Created attachment 101761 [details] dmesg log of the stack trace (in a git bisect session) Hi. I have been using the stable lineage of kernel 3.8 and it started giving me stack traces whenever X closes/terminates (this includes logouts or hibernation) and my kernel gets tainted. I laboriously bisected the problem and it is (surprisingly to me) on a commit by Takashi Iwai on ALSA/hda. This commit was backported to the 3.8 tree and this is why I encountered it on that version (Debian still doesn't have a precompiled 3.9 kernel). I am attaching the dmesg log and I can provide any kind of information that you think that may be useful for debugging. Thanks in advance, Rogério Brito.

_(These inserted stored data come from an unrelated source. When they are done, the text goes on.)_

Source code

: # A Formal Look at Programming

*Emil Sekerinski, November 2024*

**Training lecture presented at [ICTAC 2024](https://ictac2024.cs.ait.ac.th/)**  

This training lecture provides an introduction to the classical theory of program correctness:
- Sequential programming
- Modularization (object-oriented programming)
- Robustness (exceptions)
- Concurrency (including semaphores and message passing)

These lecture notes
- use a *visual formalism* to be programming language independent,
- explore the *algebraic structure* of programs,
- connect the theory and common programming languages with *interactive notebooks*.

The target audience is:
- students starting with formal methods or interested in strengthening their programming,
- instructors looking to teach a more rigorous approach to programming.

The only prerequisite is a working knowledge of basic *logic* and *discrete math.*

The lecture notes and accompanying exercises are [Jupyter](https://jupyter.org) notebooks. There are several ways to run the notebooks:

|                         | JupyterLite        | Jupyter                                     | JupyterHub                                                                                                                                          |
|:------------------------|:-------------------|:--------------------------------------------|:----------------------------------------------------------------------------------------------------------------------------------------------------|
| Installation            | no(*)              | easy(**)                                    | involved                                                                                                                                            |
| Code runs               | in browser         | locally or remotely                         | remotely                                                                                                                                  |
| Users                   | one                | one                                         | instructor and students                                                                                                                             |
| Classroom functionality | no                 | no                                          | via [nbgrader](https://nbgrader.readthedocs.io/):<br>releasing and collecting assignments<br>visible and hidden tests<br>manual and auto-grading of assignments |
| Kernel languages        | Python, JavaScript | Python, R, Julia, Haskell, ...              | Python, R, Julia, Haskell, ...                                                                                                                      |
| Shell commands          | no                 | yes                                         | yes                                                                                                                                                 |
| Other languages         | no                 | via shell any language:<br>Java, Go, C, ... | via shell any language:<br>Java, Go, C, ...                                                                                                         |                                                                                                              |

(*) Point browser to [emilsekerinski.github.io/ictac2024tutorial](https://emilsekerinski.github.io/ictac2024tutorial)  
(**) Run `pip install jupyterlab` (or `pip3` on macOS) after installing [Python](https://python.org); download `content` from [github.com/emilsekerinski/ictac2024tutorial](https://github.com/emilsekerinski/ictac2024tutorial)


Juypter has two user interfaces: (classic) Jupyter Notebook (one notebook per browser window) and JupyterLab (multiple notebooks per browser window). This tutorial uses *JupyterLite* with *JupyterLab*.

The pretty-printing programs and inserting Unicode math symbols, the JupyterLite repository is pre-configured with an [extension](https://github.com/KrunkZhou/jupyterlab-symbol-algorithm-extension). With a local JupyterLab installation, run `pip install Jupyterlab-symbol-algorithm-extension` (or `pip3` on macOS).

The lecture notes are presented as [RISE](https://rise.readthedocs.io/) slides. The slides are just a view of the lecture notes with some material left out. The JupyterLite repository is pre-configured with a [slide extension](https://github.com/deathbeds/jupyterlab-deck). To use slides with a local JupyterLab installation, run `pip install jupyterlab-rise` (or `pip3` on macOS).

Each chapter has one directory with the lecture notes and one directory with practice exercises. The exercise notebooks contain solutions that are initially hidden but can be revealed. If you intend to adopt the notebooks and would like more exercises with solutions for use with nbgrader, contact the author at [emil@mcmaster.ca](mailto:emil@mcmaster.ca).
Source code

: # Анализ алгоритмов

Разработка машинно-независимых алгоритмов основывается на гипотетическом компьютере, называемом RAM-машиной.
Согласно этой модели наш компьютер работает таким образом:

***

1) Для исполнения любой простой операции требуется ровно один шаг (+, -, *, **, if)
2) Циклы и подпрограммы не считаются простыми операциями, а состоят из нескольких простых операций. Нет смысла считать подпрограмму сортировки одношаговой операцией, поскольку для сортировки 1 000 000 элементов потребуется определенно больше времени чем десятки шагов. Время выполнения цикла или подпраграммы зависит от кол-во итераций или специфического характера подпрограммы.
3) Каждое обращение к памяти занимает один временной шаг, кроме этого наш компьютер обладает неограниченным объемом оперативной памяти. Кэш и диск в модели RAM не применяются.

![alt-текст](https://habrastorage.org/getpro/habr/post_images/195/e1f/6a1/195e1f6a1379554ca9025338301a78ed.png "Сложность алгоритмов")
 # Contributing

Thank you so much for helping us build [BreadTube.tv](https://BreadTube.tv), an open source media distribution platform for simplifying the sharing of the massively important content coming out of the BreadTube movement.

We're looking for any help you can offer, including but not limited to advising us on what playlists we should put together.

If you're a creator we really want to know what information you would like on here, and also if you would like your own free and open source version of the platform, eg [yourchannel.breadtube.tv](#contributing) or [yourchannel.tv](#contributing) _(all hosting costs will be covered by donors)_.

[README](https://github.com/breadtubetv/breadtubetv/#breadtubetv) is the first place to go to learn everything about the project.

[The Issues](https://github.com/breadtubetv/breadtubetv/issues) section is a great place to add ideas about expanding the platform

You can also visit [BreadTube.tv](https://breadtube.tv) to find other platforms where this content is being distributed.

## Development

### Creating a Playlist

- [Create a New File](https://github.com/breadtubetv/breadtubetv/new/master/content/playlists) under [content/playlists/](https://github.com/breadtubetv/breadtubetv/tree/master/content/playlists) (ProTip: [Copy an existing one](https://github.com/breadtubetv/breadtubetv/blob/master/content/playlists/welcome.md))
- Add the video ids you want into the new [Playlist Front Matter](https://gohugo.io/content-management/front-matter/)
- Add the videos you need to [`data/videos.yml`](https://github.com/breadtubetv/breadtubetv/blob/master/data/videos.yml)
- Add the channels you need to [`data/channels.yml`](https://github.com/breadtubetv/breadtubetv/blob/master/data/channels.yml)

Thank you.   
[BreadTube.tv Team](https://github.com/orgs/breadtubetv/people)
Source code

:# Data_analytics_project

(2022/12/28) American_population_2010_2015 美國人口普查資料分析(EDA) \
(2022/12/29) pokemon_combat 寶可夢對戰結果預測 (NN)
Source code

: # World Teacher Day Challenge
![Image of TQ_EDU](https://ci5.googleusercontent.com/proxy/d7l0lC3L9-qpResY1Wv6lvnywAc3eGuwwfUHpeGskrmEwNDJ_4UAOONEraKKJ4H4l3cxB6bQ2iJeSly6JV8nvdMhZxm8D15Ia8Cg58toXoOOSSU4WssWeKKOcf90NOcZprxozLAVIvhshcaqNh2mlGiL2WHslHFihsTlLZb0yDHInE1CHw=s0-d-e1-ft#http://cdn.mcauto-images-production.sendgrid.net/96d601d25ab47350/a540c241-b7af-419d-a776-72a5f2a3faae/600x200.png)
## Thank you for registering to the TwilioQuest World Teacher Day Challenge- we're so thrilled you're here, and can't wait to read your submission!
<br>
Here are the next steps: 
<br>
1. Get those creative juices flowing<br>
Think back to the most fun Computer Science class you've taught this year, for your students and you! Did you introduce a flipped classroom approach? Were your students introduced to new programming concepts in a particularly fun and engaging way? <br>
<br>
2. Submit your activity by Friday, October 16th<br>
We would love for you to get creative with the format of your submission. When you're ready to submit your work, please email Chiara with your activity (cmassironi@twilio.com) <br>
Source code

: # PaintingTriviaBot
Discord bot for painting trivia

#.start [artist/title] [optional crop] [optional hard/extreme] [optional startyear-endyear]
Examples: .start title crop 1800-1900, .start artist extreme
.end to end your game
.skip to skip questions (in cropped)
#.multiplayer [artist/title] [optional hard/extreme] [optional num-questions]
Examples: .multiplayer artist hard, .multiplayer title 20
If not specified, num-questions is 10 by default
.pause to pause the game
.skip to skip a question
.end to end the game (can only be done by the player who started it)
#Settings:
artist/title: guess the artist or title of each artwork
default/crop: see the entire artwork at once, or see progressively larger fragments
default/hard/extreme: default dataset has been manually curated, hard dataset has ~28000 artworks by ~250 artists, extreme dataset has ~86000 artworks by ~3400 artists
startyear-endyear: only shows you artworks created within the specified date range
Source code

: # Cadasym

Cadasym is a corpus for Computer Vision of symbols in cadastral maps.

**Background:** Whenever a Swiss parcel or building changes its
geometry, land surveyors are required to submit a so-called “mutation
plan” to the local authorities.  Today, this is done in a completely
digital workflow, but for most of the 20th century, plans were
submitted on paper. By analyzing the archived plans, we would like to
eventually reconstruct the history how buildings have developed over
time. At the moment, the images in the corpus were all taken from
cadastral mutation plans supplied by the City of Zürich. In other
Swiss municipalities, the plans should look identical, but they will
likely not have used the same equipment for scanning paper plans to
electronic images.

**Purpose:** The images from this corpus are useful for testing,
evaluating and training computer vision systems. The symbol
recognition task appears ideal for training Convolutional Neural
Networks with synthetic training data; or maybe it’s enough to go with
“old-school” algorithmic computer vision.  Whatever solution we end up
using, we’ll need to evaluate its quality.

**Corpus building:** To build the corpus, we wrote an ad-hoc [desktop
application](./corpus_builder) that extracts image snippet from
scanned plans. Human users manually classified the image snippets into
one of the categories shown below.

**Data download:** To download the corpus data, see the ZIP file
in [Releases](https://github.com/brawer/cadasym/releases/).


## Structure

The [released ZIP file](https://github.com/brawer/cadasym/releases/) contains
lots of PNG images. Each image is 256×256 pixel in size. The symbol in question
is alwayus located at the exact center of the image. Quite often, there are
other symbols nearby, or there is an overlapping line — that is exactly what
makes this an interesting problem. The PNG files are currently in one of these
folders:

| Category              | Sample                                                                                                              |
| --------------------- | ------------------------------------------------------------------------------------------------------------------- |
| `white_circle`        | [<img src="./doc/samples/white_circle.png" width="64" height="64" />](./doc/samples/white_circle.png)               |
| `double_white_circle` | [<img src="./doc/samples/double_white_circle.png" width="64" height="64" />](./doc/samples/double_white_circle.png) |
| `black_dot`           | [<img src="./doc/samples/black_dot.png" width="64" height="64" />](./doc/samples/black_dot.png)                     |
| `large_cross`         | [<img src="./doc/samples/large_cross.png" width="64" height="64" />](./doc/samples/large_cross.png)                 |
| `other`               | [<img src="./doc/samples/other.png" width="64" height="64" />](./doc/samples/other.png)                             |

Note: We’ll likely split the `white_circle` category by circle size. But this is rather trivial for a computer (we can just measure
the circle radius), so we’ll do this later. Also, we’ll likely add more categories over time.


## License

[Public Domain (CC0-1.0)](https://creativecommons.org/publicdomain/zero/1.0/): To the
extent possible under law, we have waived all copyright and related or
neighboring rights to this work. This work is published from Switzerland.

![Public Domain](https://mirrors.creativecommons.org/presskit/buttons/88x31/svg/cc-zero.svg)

Created attachment 101771 [details] The log of my git bisect session
Are you seeing this in 3.8.y kernel, or 3.9 kernel? From your description, it sounds like you're seeing the problem in 3.8.y stable kernel while the earlier 3.8 didn't show it. Or, do you mean that it starts showing with 3.9 while 3.8 didn't? In either way, simply try to revert the commit you spotted. It *must* fix the problem, if the bisection were correct. If you meant 3.8.y regression, you performed the bisection in a wrong way -- it was a bisection between 3.8 and 3.9 kernels. In this case, you need to bisect 3.8.0 and the latest 3.8.y kernel in linux-stable git repo.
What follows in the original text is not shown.